+++ Material to process
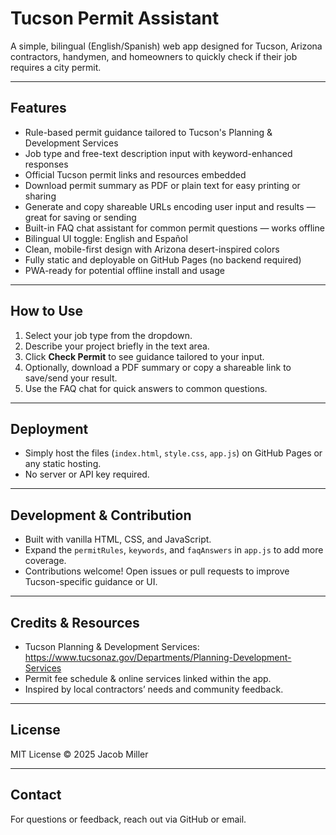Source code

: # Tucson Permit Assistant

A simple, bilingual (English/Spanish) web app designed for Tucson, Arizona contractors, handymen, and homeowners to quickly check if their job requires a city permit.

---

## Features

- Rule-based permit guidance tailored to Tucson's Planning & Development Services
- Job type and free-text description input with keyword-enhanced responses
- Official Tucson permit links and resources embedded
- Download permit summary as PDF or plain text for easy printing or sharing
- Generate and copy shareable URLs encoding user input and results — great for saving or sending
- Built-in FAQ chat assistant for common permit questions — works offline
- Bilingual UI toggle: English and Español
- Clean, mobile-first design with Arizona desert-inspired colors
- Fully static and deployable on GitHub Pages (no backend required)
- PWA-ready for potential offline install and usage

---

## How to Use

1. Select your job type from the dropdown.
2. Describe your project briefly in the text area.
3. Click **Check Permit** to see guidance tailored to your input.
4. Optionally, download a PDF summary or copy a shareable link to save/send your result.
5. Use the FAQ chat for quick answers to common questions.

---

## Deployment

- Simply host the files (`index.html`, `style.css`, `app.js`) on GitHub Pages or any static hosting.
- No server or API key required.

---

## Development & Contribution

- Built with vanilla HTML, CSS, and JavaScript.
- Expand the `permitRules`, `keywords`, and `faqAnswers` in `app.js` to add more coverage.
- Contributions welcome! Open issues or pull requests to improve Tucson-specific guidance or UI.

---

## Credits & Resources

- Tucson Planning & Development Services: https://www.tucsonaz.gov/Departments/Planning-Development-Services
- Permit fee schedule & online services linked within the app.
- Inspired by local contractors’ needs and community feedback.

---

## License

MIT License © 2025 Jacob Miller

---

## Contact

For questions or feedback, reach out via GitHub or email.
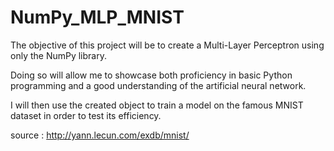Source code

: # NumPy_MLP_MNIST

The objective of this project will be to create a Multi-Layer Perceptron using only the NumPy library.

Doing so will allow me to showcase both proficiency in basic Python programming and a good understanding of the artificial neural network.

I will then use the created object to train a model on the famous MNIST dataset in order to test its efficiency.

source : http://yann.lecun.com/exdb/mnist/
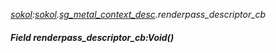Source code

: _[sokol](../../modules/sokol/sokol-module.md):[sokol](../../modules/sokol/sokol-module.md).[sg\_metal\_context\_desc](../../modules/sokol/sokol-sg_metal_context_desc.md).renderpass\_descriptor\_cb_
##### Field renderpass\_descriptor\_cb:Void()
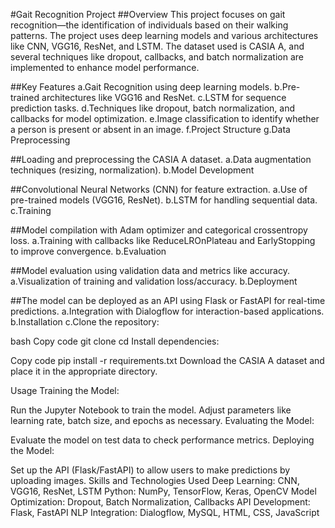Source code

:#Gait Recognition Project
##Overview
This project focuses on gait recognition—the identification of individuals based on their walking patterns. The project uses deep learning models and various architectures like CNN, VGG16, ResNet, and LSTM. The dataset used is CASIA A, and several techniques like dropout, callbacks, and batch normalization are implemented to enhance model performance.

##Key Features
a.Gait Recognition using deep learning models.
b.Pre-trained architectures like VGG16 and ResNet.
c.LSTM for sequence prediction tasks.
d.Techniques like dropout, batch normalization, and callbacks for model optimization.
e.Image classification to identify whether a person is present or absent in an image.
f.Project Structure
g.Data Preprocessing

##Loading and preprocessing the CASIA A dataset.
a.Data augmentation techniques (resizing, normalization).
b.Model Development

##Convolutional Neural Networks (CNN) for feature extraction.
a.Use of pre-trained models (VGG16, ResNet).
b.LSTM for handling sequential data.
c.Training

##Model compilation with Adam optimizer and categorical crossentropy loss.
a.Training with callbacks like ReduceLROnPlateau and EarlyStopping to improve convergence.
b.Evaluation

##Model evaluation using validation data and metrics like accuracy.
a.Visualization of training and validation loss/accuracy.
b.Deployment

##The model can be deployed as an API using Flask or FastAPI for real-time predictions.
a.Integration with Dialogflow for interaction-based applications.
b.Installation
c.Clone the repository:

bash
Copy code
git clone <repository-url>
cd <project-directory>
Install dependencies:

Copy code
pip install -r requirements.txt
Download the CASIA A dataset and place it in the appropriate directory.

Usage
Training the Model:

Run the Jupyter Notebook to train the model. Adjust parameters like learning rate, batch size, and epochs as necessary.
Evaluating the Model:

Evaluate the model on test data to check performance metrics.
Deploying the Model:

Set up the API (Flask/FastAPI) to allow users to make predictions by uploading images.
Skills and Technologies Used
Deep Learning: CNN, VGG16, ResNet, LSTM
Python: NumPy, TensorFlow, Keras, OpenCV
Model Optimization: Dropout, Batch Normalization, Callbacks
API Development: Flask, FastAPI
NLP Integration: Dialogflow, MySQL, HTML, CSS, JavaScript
++++++
◆ **To do**
If a line in the entries above includes "loss", count it; report the total alone.

◆ **Reply to the exercise**
2